No zoning ordinance or by-law in any city or town shall prohibit, or require a special permit for, the use of land or structures, or the expansion of existing structures, for the primary, accessory or incidental purpose of operating a child care facility; provided, however, that such land or structures may be subject to reasonable regulations concerning the bulk and height of structures and determining yard sizes, lot area, setbacks, open space, parking and building coverage requirements. (Emphasis supplied).

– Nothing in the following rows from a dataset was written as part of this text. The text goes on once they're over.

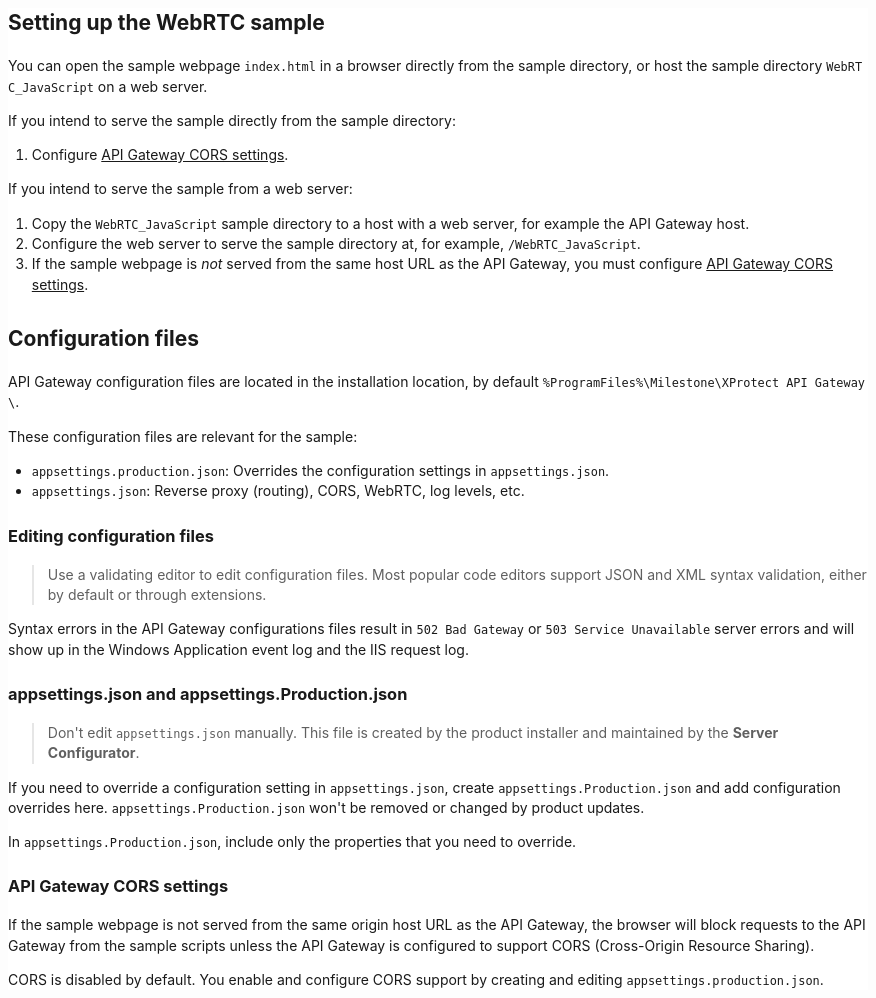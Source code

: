 ## Setting up the WebRTC sample

You can open the sample webpage `index.html` in a browser directly from the sample directory, or host the sample directory `WebRTC_JavaScript` on a web server.

If you intend to serve the sample directly from the sample directory:

1. Configure [API Gateway CORS settings][cors].

If you intend to serve the sample from a web server:

1. Copy the `WebRTC_JavaScript` sample directory to a host with a web server, for example the API Gateway host.
2. Configure the web server to serve the sample directory at, for example, `/WebRTC_JavaScript`.
3. If the sample webpage is *not* served from the same host URL as the API Gateway, you must configure [API Gateway CORS settings][cors].

## Configuration files

API Gateway configuration files are located in the installation location, by default `%ProgramFiles%\Milestone\XProtect API Gateway\`.

These configuration files are relevant for the sample:

- `appsettings.production.json`: Overrides the configuration settings in `appsettings.json`.
- `appsettings.json`: Reverse proxy (routing), CORS, WebRTC, log levels, etc.

### Editing configuration files

> Use a validating editor to edit configuration files. Most popular code editors support JSON and XML syntax validation, either by default or through extensions.

Syntax errors in the API Gateway configurations files result in `502 Bad Gateway` or `503 Service Unavailable` server errors and will show up in the Windows Application event log and the IIS request log.

### appsettings.json and appsettings.Production.json

> Don't edit `appsettings.json` manually. This file is created by the product installer and maintained by the **Server Configurator**.

If you need to override a configuration setting in `appsettings.json`, create `appsettings.Production.json` and add configuration overrides here. `appsettings.Production.json` won't be removed or changed by product updates.

In `appsettings.Production.json`, include only the properties that you need to override.

### API Gateway CORS settings

If the sample webpage is not served from the same origin host URL as the API Gateway, the browser will block requests to the API Gateway from the sample scripts unless the API Gateway is configured to support CORS (Cross-Origin Resource Sharing).

CORS is disabled by default. You enable and configure CORS support by creating and editing `appsettings.production.json`.


[disa]: #disable-browser-mdns-support
[conf]: #configuration-files
[cors]: #api-gateway-cors-settings
[locm]: #webrtc-connection-on-a-local-network-uses-mdns
[loch]: #webrtc-connections-across-routers-in-a-local-network
[iso-8601]: https://www.iso.org/iso-8601-date-and-time-format.html
[ietf-trickle-ice]: https://datatracker.ietf.org/doc/html/draft-ietf-mmusic-trickle-ice
[mdn-webrtc-api]: https://developer.mozilla.org/en-US/docs/Web/API/WebRTC_API/
[mdn-webrtc-sign]: https://developer.mozilla.org/en-US/docs/Web/API/WebRTC_API/Signaling_and_video_calling
[mdn-webrtc-rtcpeer]: https://developer.mozilla.org/en-US/docs/Web/API/RTCPeerConnection
[mdn-cors]: https://developer.mozilla.org/en-US/docs/Web/HTTP/CORS
[mdn-raf]: https://developer.mozilla.org/en-US/docs/Web/API/window/requestAnimationFrame
[video-rvfc]: https://wicg.github.io/video-rvfc/
[webrtc-adapter]: https://github.com/webrtc/adapter/
[webrtchacks-sym-nat]: https://webrtchacks.com/symmetric-nat/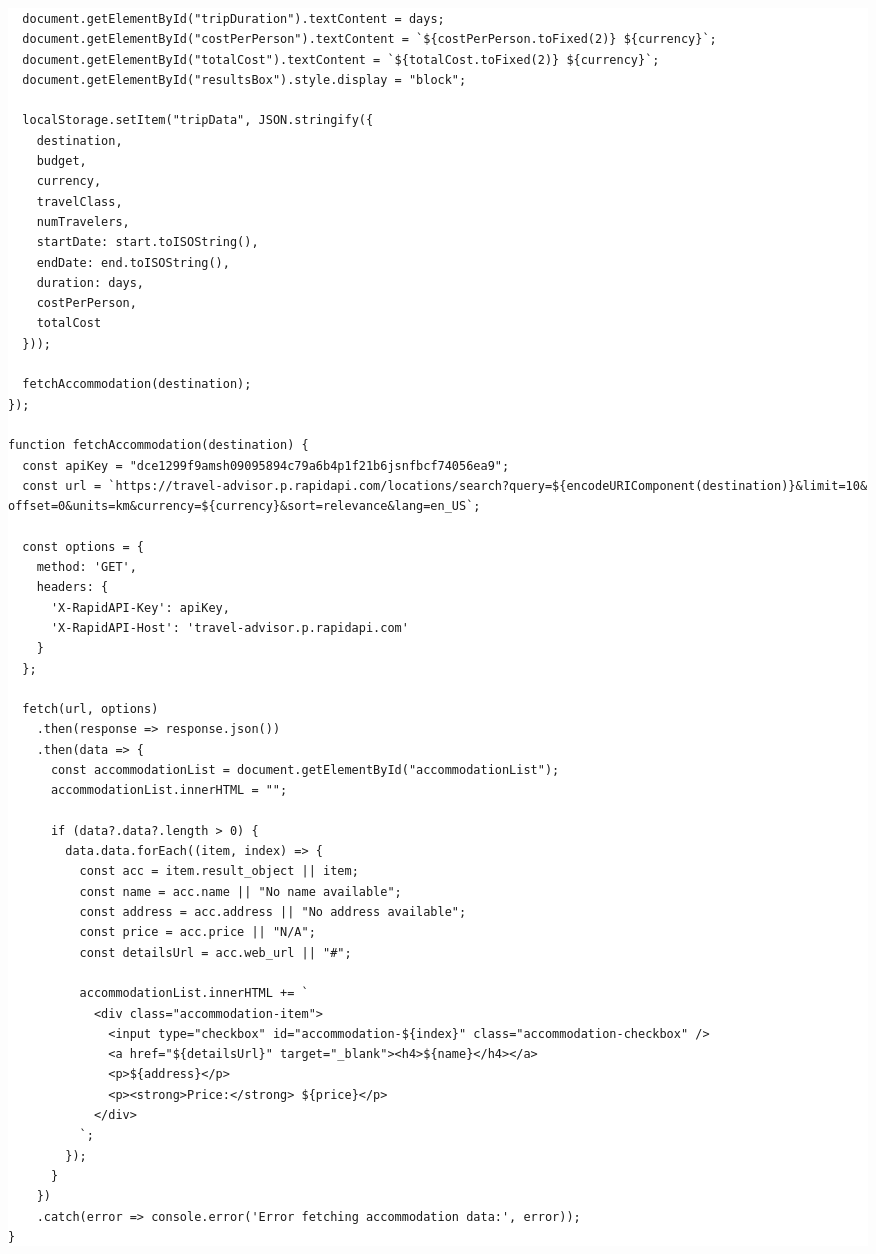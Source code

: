      document.getElementById("tripDuration").textContent = days;
      document.getElementById("costPerPerson").textContent = `${costPerPerson.toFixed(2)} ${currency}`;
      document.getElementById("totalCost").textContent = `${totalCost.toFixed(2)} ${currency}`;
      document.getElementById("resultsBox").style.display = "block";

      localStorage.setItem("tripData", JSON.stringify({
        destination,
        budget,
        currency,
        travelClass,
        numTravelers,
        startDate: start.toISOString(),
        endDate: end.toISOString(),
        duration: days,
        costPerPerson,
        totalCost
      }));

      fetchAccommodation(destination);
    });

    function fetchAccommodation(destination) {
      const apiKey = "dce1299f9amsh09095894c79a6b4p1f21b6jsnfbcf74056ea9";
      const url = `https://travel-advisor.p.rapidapi.com/locations/search?query=${encodeURIComponent(destination)}&limit=10&offset=0&units=km&currency=${currency}&sort=relevance&lang=en_US`;

      const options = {
        method: 'GET',
        headers: {
          'X-RapidAPI-Key': apiKey,
          'X-RapidAPI-Host': 'travel-advisor.p.rapidapi.com'
        }
      };

      fetch(url, options)
        .then(response => response.json())
        .then(data => {
          const accommodationList = document.getElementById("accommodationList");
          accommodationList.innerHTML = "";

          if (data?.data?.length > 0) {
            data.data.forEach((item, index) => {
              const acc = item.result_object || item;
              const name = acc.name || "No name available";
              const address = acc.address || "No address available";
              const price = acc.price || "N/A";
              const detailsUrl = acc.web_url || "#";

              accommodationList.innerHTML += `
                <div class="accommodation-item">
                  <input type="checkbox" id="accommodation-${index}" class="accommodation-checkbox" />
                  <a href="${detailsUrl}" target="_blank"><h4>${name}</h4></a>
                  <p>${address}</p>
                  <p><strong>Price:</strong> ${price}</p>
                </div>
              `;
            });
          }
        })
        .catch(error => console.error('Error fetching accommodation data:', error));
    }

As a general rule, a municipality cannot condition the use of property for an educational purpose on the grant of a special permit. Campbell v. City Council of Lynn, 415 Mass. 772 , 778 (1993) at n. 5, citing Trustees of Tufts College v. Medford, 415 Mass. 753 , 757 (1993). A local zoning law that improperly restricts an educational use by invalid means, such as by special permit process, may be challenged as invalid in all circumstances. Id. at 765. If a structure will be used for the sole purpose of housing a child care facility operation...it cannot be prohibited or subject to special permit requirements. Petrucci v. Bd. of Appeals of Westwood, 45 Mass. App. Ct. 818 , 822 (1998); see also The Bible Speaks v. Bd. of Appeals of Lenox, 8 Mass. App. Ct. 19 , 33 (1979) (special permit for religious use was precisely the type of discretion that was to be eliminated by the Dover Amendment).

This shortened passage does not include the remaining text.